More about connection problems

Introduction to connections

Solocontutti almost always works really well and with great quality and latency, but sometimes there are problems and when that happens there are loads of tools to solve it. This post follows up from the previous post to take a deep dive into what causes problems and how they can be resolved.

Just a quick warning - this does not cover the process of establishing a connection, that's a whole other topic.

This post is aimed at people who don't already have an understanding of digital audio and internet routing, but are willing to dig technically a bit deeper.

What is going on?

What exactly is going om when Solocontutti sends and receives audio? You may think that this is just the same as, for example, Zoom works but this is less than half true. The fundamental reason that apps like Solocontutti exist is that realtime collaborative online performance (meaning playing together online, which I will now abbreviate to RCOP) requires a latency of around 30ms, which no public internet can guarantee. Zoom does not have this restriction, so can use other methods which mean it has a relatively high latency which makes it is useless for RCOP. But wait a minute - if you can't guarantee 30ms how does Solocontutti work at all?

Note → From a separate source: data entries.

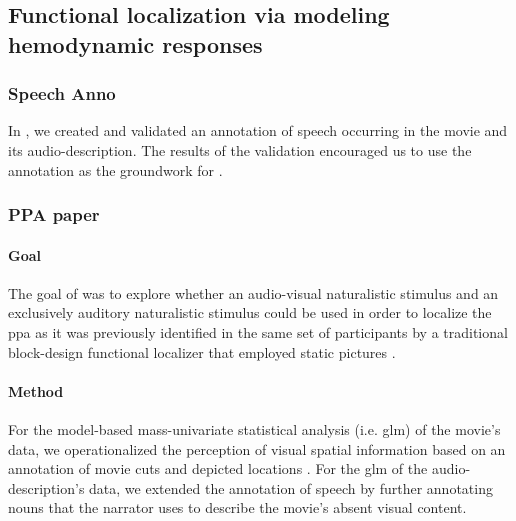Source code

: \subsection{Functional localization via modeling hemodynamic responses}


\subsubsection{Speech Anno}


In \citet{haeusler2021speechanno}, we created and validated an annotation of
speech occurring in the movie and its audio-description.
The results of the validation encouraged us to use the annotation as the
groundwork for \citep{haeusler2022processing}.

\subsubsection{PPA paper}





\paragraph{Goal}

The goal of \citet{haeusler2022processing} was to explore whether an
audio-visual naturalistic stimulus and an exclusively auditory naturalistic
stimulus could be used in order to localize the \ac{ppa} as it was previously
identified in the same set of participants by a traditional block-design
functional localizer that employed static pictures
\citep{sengupta2016extension}.


\paragraph{Method}

For the model-based mass-univariate statistical analysis (i.e. \ac{glm}) of the
movie's data, we operationalized the perception of visual spatial information
based on an annotation of movie cuts and depicted locations
\citep{haeusler2016cutanno}.
For the \ac{glm} of the audio-description's data, we extended the annotation of
speech \citep{haeusler2021speechanno} by further annotating nouns that the
narrator uses to describe the movie's absent visual content.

Well, basically by pretending that everything is fine by making stuff up.

Throwing away the data

As you probably know, digital audio works by sampling analogue audio, and converting it into chunks of data. You can choose how big this chunk is and generally you will make it quite large for efficiency. However, the longer the chunk the longer you have to wait for all the audio to arrive before you can digitise it. This means longer latency. This why Solocontutti works best with smaller chunks (or blocks) of about 128 samples. At a 48kHz sampling rate this equates to about 3ms (3/1000 seconds).

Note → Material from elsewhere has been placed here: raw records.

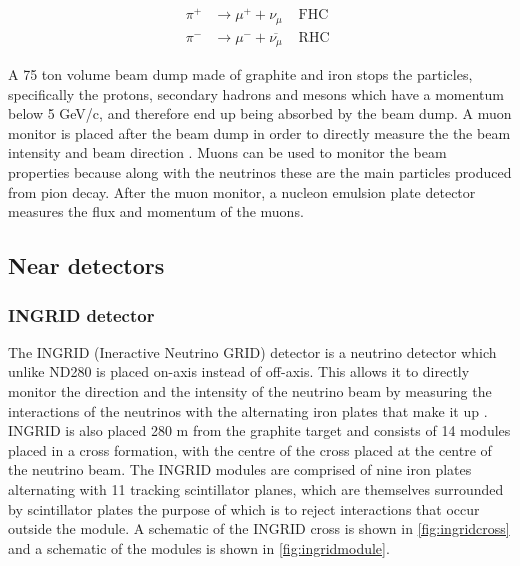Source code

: \begin{equation}
\begin{array}{lll}
\pi^{+} & \longrightarrow \mu^{+}+\nu_{\mu} & \text { FHC } \\
\pi^{-} & \longrightarrow \mu^{-}+\overline{\nu_{\mu}} & \text { RHC }
\end{array}
\label{eq:nubeam}
\end{equation}

A 75 ton volume beam dump made of graphite and iron stops the particles, specifically the protons, secondary hadrons and mesons which have a momentum below 5 GeV/c, and therefore end up being absorbed by the beam dump. A muon monitor is placed after the beam dump in order to directly measure the the beam intensity and beam direction \cite{matsuoka2010design}. Muons can be used to monitor the beam properties because along with the neutrinos these are the main particles produced from pion decay. After the muon monitor, a nucleon emulsion plate detector measures the flux and momentum of the muons. 

\subsection{Near detectors}

\subsubsection{INGRID detector}

The INGRID (Ineractive Neutrino GRID) detector is a neutrino detector which unlike ND280 is placed on-axis instead of off-axis. This allows it to directly monitor the direction and the intensity of the neutrino beam by measuring the interactions of the neutrinos with the alternating iron plates that make it up \cite{otani2008design}. INGRID is also placed 280 m from the graphite target and consists of 14 modules placed in a cross formation, with the centre of the cross placed at the centre of the neutrino beam. The INGRID modules are comprised of nine iron plates alternating with 11 tracking scintillator planes, which are themselves surrounded by scintillator plates the purpose of which is to reject interactions that occur outside the module. A schematic of the INGRID cross is shown in \ref{fig:ingridcross} and a schematic of the modules is shown in \ref{fig:ingridmodule}.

When you send blocks of data over internet the travel time is highly unreliable - if you have an average of 15ms some packets will take 2ms to arrive, and some 100ms. The trouble is that when you play these out as sound you are on the clock: you need another block every 3ms otherwise there is a gap in the sound. Blocks that arrive too early are not a problem - you just save them up until they are needed (this is called buffering). Blocks that arrive too late must be discarded, because they no longer fit into the timeline of the sound that you are playing. But this causes another problem - what do you play in the interval when you needed that block but it didn't arrive on time and now you have nothing? The answer is simple - you make stuff up.

Fake it till you make it

If you listen to music it tends to change a lot from moment to moment - this is what makes it interesting. However as you zoom in to very short timescales it starts to become more and more predictable. The sound that a guitar makes is very similar to the sound that it made 3ms ago - so similar that software can make a good guess at what the next block should sound like and play this guess out when no data has arrived on time. This is not perfect - if you choose to strum a new chord at that moment then this won't be right, and there may be small differences with reality which cause a usually inaudible glitch, but generally this works very well.

The more unreliable your connection, the more blocks you will lose and the more blocks you have to make up the more chance there is that you will start hearing this. As the connection gets worse you will hear this as audible glitches and later as distortion or noise until at some point the signal is unusable. Now this usually doesn't happen, and Solocontutti is very good at dealing with this, but when even Solocontutti can't keep up there are still quite a few tools in your arsenal to help you cope.

You may ask why I say that internet is so unreliable, when it seems stable, reliable and quick from your point of view. This is true and this is because the modern internet uses all sorts of clever mechanisms to ensure that your data arrives quickly, in the right order and without loss. However this comes at a price, and that price is - you guessed it - extra latency. In order to achieve low latency you have to forgo these protections and you are back to the law of the jungle where blocks arrive at wildly different times, sometimes in the wrong order and sometimes not at all.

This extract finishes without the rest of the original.